The official rules regarding clues are restrictive and provision is made for penalties (moving backwards). In most circumstances house rules are more relaxed to increase the speed and enjoyment of the game.

== Invention ==
30 Seconds was created by Calie Esterhuyse but its origin seems to be collaborative.

In 1996, while on holiday in Gordon’s Bay, tennis player Marius Barnard came up with a game for the 20 people present. Each person had to write a name on a piece of paper and place it in a bowl. The papers were shuffled and guests were paired as partners. They were asked to pull a piece of paper and had 40 seconds to describe it to their teammate.

The game was played again a year later at a beach house at Great Brak River where Esterhuyse was present – and this sparked the idea of creating an exciting board game with a similar process.

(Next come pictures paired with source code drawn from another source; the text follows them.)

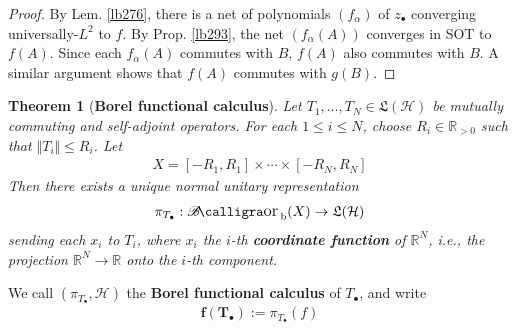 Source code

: \documentclass[12pt,b5paper,notitlepage]{article}
\theoremstyle{definition}
\theoremstyle{plain}
\newtheorem{thm}[df]{Theorem}
\DeclareMathOperator{\Borb}{{\mathscr{B}\text{\kern -2pt {\calligra\large or}}\,}_{\mathrm b}}
\newcommand{\fk}{\mathfrak}
\newcommand{\blt}{\bullet}
\newcommand{\Rbb}{\mathbb R}
\newcommand{\MH}{\mathcal H}
\numberwithin{equation}{section}
\begin{document}
\begin{proof}
By Lem. \ref{lb276}, there is a net of polynomials $(f_\alpha)$ of $z_\blt$ converging universally-$L^2$ to $f$. By Prop. \ref{lb293}, the net $(f_\alpha(A))$ converges in SOT to $f(A)$. Since each $f_\alpha(A)$ commutes with $B$, $f(A)$ also commutes with $B$. A similar argument shows that $f(A)$ commutes with $g(B)$.
\end{proof}




\begin{thm}[\textbf{Borel functional calculus}]\label{lb296}
Let $T_1,\dots,T_N\in\fk L(\MH)$ be mutually commuting and self-adjoint operators. For each $1\leq i\leq N$, choose $R_i\in\Rbb_{>0}$ such that $\Vert T_i\Vert\leq R_i$. Let 
\begin{align*}
X=[-R_1,R_1]\times\cdots\times[-R_N,R_N]
\end{align*}
Then there exists a unique normal unitary representation
\begin{align*}
\pi_{T_\blt}:\Borb(X)\rightarrow\fk L(\MH)
\end{align*}
sending each $x_i$ to $T_i$, where $x_i$ the $i$-th \textbf{coordinate function} of $\Rbb^N$, i.e., the projection $\Rbb^N\rightarrow\Rbb$ onto the $i$-th component.
\end{thm}

We call $(\pi_{T_\blt},\MH)$ the \textbf{Borel functional calculus}  of $T_\blt$, and write
\begin{align*}
\pmb{f(T_\blt)}:=\pi_{T_\blt}(f)
\end{align*}
\end{document}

‘We wrote down famous names on pieces of paper and each of us had to explain who the person was without mentioning the name. We enjoyed it so much that we played it again and again.’

Esterhuyse had already developed another game called Goldquest, which had been available since 1993. This experience helped him to develop 30 Seconds. It took an entire year to research the facts to include in the game.

The first name considered for 30 Seconds was "Rudi Nappy", which happened to be the name pulled out of the bowl by rugby player Schalk Burger at the party hosted at Great Brak River. It was also the name of an artist who created the placemats at the party. The name didn’t stick and just before it was ready to be released in 1998 it was changed to 30 Seconds.

Explaining that a game needs to be exceptional to succeed in the small South African game market, Esterhuyse said, ‘It also has to have an element of fun. South Africans like games that are uncomplicated and don’t take ages to explain. In Northern Europe and Scandinavia it is quite the opposite – complicated and strategic games are a big part of their culture.’

== Irish edition ==
The first Irish edition of 30 Seconds was launched in December 2010.

The idea for an Irish version of 30 Seconds occurred during a phone call between two Irish friends, Greg Dooley and Liam Ryan. Under the company name of Woodland Games, the pair, alongside the original inventor of the game, Calie Esterhuyse, carried out extensive market research before releasing the game in 2010. Dooley, a former teacher from Cork, is the de facto editor of the Irish edition, going through all 2,400 words to see what needs to be updated or localised. He believes that the popularity of the game comes from its broad appeal "across general knowledge, sports, politics, pop culture, celebrities".

Grassroots marketing on local radio and getting stocked by independent shops as well as Smyths and Toymaster’s saw the selling of 1,500 games in 2011 and gradually sales grew to 3,000 in year three and 5,000 by 2014. After five years 20,000 games had been sold and the company had ramped up its promotion and PR considerably.

In May 2020, during the first coronavirus lockdown, stock that was meant to last until October completely sold out in retailers across Ireland. More than 30,000 units sold in 2020.